Long-term warming alters the climate sensitivity of plant and microbial processes in the Boston-Area Climate Experiment
To improve our understanding of ecosystem process responses to long-term changes in climate, we exposed an old-field ecosystem to twelve combinations of warming and precipitation change over five years. Four warming treatments (up to +4 degrees C) were applied using infrared heaters, and precipitation was manipulated using rainout shelters (-50%) and sprinklers (+50% during the growing season). We recorded the responses of plant growth, including tree seedlings and the herbaceous community, and microbe-driven processes, including heterotrophic respiration and nitrogen transformations, to the various climate treatments to characterize the nature of the responses to warming, and to understand how these warming responses were modified by water availability.

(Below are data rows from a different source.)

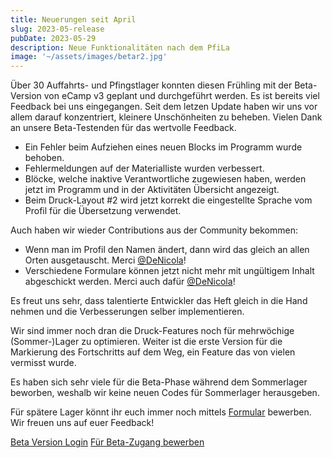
 ```yaml
---
title: Neuerungen seit April
slug: 2023-05-release
pubDate: 2023-05-29
description: Neue Funktionalitäten nach dem PfiLa
image: '~/assets/images/betar2.jpg'
---
```


Über 30 Auffahrts- und Pfingstlager konnten diesen Frühling mit der Beta-Version von eCamp v3 geplant und durchgeführt werden. Es ist bereits viel Feedback bei uns eingegangen.
Seit dem letzen Update haben wir uns vor allem darauf konzentriert, kleinere Unschönheiten zu beheben.
Vielen Dank an unsere Beta-Testenden für das wertvolle Feedback.

- Ein Fehler beim Aufziehen eines neuen Blocks im Programm wurde behoben.
- Fehlermeldungen auf der Materialliste wurden verbessert.
- Blöcke, welche inaktive Verantwortliche zugewiesen haben, werden jetzt im Programm und in der Aktivitäten Übersicht angezeigt.
- Beim Druck-Layout #2 wird jetzt korrekt die eingestellte Sprache vom Profil für die Übersetzung verwendet.

Auch haben wir wieder Contributions aus der Community bekommen:
- Wenn man im Profil den Namen ändert, dann wird das gleich an allen Orten ausgetauscht. Merci [@DeNicola](https://github.com/DeNic0la)!
- Verschiedene Formulare können jetzt nicht mehr mit ungültigem Inhalt abgeschickt werden. Merci auch dafür [@DeNicola](https://github.com/DeNic0la)!

Es freut uns sehr, dass talentierte Entwickler das Heft gleich in die Hand nehmen und die
Verbesserungen selber implementieren.

Wir sind immer noch dran die Druck-Features noch für mehrwöchige (Sommer-)Lager zu optimieren.
Weiter ist die erste Version für die Markierung des Fortschritts auf dem Weg,
ein Feature das von vielen vermisst wurde.

Es haben sich sehr viele für die Beta-Phase während dem Sommerlager beworben, weshalb wir keine neuen Codes für
Sommerlager herausgeben.

Für spätere Lager könnt ihr euch immer noch mittels [Formular](https://forms.office.com/e/TRKsfnazf5) bewerben. Wir freuen uns auf euer Feedback!

<a class="btn secondary mr-4 mb-4" href="https://app.ecamp3.ch" target="_blank">Beta Version Login</a>
<a class="btn secondary mr-4 mb-4" href="https://forms.office.com/e/TRKsfnazf5" target="_blank">Für Beta-Zugang bewerben</a>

In a warmed climate, some plant processes became more sensitive to precipitation treatments. For instance, the precipitation treatments did not affect plant growth in unwarmed plots, but precipitation removal suppressed growth (and precipitation addition sometimes increased it) in the warmed plots. Microbial processes also responded to long-term warming, through acclimation-type responses. For instance, nitrogen transformations became less sensitive to temperature in warmed plots. Understanding how long-term warming affects the character of short-term ecosystem process responses such as this can help improve the representation of ecosystem processes in models.